Common Yarrow, Achillea millefolium, in bloom showing height variation. Photo by Susan Lewitt.
Common Yarrow, Achillea millefolium, in bloom. Photo by Susan Lewitt.
Yarrow is found in mildly disturbed soil of grasslands and open forests and is quite easy to grow in full sun to full shade, with any type of soil except wet soil. It can withstand slow to fast drainage, and it may be watered once a week during the summer, when it is established. It is also cold tolerant to about -15 degrees F.
In the past Common Yarrow was used by Native Americans as a medicinal plant to alleviate pain, lower fevers, and for blood issues. It supports carnivorous insects, butterflies, and bees. Some of its visitors include the Yarrow Plume Moth, and the Northern Scurfy Quaker. It works in bird, bee, and butterfly gardens, plus it is deer resistant. It can also be used to control erosion due to its deep roots. It grows well with Lonicera interrupta and Stipa lepida.
Beach Strawberry, Fragaria chiloensis, close-up of flower by Franco Folini is licensed under CC BY-SA 2.0.
Beach Strawberry, Fragaria chiloensis, is another wonderful ground cover to consider and on top of that you get tiny treats! It grows to about 1 foot tall and will spread. It is a slightly fragrant evergreen with white and red flowers blooming winter through spring.

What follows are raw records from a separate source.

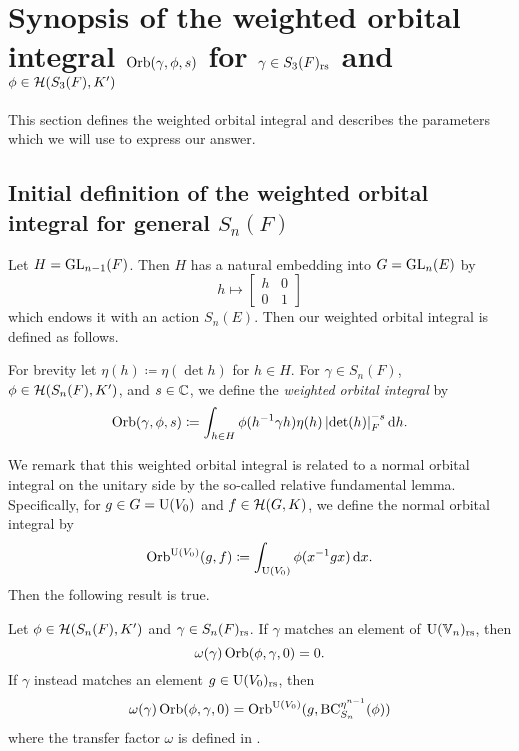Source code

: \chapter{Synopsis of the weighted orbital integral $\operatorname{Orb}(\gamma, \phi, s)$ for $\gamma \in S_3(F)_{\mathrm{rs}}$ and $\phi \in \mathcal H(S_3(F), K')$}
\label{ch:orbital0}

This section defines the weighted orbital integral
and describes the parameters which we will use to express our answer.

\section{Initial definition of the weighted orbital integral for general $S_n(F)$}
Let $H = \operatorname{GL}_{n-1}(F)$.
Then $H$ has a natural embedding into $G = \operatorname{GL}_n(E)$ by
\[ h \mapsto \begin{bmatrix} h & 0 \\ 0 & 1 \end{bmatrix} \]
which endows it with an action $S_n(E)$.
Then our weighted orbital integral is defined as follows.
\begin{definition}
  For brevity let $\eta(h) \coloneqq \eta(\det h)$ for $h \in H$.
  For $\gamma \in S_n(F)$, $\phi \in \mathcal H(S_n(F), K')$, and $s \in \mathbb C$,
  we define the \emph{weighted orbital integral} by
  \[ \Orb(\gamma, \phi, s) \coloneqq
    \int_{h \in H} \phi(h\inv \gamma h) \eta(h)
    \left\lvert \det(h) \right\rvert_F^{-s} \odif h. \]
  \label{def:orbital0}
\end{definition}

We remark that this weighted orbital integral is related to
a normal orbital integral on the unitary side
by the so-called relative fundamental lemma.
Specifically, for $g \in G = \operatorname{U}(V_0)$ and $f \in \mathcal H(G,K)$,
we define the normal orbital integral by
\[ \Orb^{\U(V_0)}(g, f) \coloneqq \int_{\U(V_0)} \phi(x^{-1}gx) \odif x. \]
Then the following result is true.
\begin{theorem}
  \label{thm:rel_fundamental_lemma}
  Let $\phi \in \mathcal H(S_n(F), K')$ and $\gamma \in S_n(F)_{\mathrm{rs}}$.
  If $\gamma$ matches an element of $\operatorname{U}(\mathbb V_n)_{\mathrm{rs}}$, then
  \[ \omega(\gamma) \operatorname{Orb}(\phi, \gamma, 0) = 0. \]
  If $\gamma$ instead matches an element $g \in \operatorname{U}(V_0)_{\mathrm{rs}}$, then
  \[ \omega(\gamma) \operatorname{Orb}(\phi, \gamma, 0)
    = \operatorname{Orb}^{\operatorname{U}(V_0)}(g, \operatorname{BC}^{\eta^{n-1}}_{S_n}(\phi)) \]
  where the transfer factor $\omega$ is defined in .
\end{theorem}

This strawberry fruit is considered a delicacy in south America and it was used to create the modern strawberry, F. × ananassa. It is possible that Hawaiian migratory birds spread this plant to its present range which includes the North American Pacific Coast, Argentina, Chili, and mountains of Hawaii.
Beach Strawberry, which is found in ocean beaches, dunes, and coastal grasslands, will grow in full sun to full shade in fast draining sandy soil, with low or very low moisture. During the summer it may need watering up to 3 times per month. It is quite easy to grow and available at many nurseries.

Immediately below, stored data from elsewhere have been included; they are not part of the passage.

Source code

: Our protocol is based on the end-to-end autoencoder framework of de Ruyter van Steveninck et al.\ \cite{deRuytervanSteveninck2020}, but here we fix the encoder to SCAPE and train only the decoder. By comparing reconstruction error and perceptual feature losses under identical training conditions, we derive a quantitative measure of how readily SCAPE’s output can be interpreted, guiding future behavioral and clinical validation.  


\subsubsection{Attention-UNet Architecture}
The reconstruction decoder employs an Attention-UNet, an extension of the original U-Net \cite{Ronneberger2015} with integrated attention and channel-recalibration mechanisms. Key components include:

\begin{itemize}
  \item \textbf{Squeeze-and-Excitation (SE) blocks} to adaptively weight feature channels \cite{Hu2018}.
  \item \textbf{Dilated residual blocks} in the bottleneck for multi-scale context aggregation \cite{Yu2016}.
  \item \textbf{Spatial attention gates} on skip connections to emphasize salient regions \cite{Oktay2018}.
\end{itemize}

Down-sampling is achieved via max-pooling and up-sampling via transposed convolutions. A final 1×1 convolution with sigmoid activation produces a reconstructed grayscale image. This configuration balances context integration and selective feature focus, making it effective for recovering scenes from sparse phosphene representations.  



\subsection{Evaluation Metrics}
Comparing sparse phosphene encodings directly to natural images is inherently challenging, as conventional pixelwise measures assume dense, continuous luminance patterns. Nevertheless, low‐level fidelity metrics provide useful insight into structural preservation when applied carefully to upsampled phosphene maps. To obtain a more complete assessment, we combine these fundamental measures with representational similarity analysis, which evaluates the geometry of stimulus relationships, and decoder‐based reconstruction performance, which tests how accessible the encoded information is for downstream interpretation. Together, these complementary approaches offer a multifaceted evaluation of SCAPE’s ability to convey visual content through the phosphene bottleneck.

Beach strawberry works well in bird and butterfly gardens, as a ground cover, and is deer resistant. There are many native plants that work well with this ground cover including Sand Verbena, Abronia latifolia or umbellata, Beach Bur, Ambrosiachamissonis, Beach Morning Glory, Calystegia soldanella, Seaside Daisy, Erigeron sp., Coast Gumweed, Grindelia strict, and other low to the ground coastal natives. It attracts several moth and butterfly species including Filament Bearer, Drab Brown Wave and Clepsis fucana species, plus another possible 32 other species. Native birds enjoy this plant also.
On a personal note, I have a small 3’ by 4’ curb strip patch of mostly natives that have been coming up from seed for a few years. A couple years ago, one side was accidentally sprayed with weed killer by a neighbor. That side now has more weeds, but the seeds I put out are also trying to grow. In this patch there is Yarrow, Blue-eyed Grass, Narrow Leaf milkweed Asclepias fascicularis, Purple Chinese Houses, California Poppies, plus a couple seedlings that are too small to identify. By the time you read this article, I hope all will be blooming! It is amazing how many native ground cover plants you can group together in a small area!
Susan Lewitt has gone through training this summer to be a leader in the Climate Reality Project, a group led by Al Gore, concerned with the health of our planet. This means she will be doing things such as talks, articles, and actions that relate to protecting our environment and slowing down or even reversing the effects of Climate Change.
Susan has been involved in many plant groups but is currently participating mainly in CNPS (California Native Plant Society) as a member of the Conservation Committee and the Gardening Committee. She also volunteers for the San Diego Zoo, currently online only.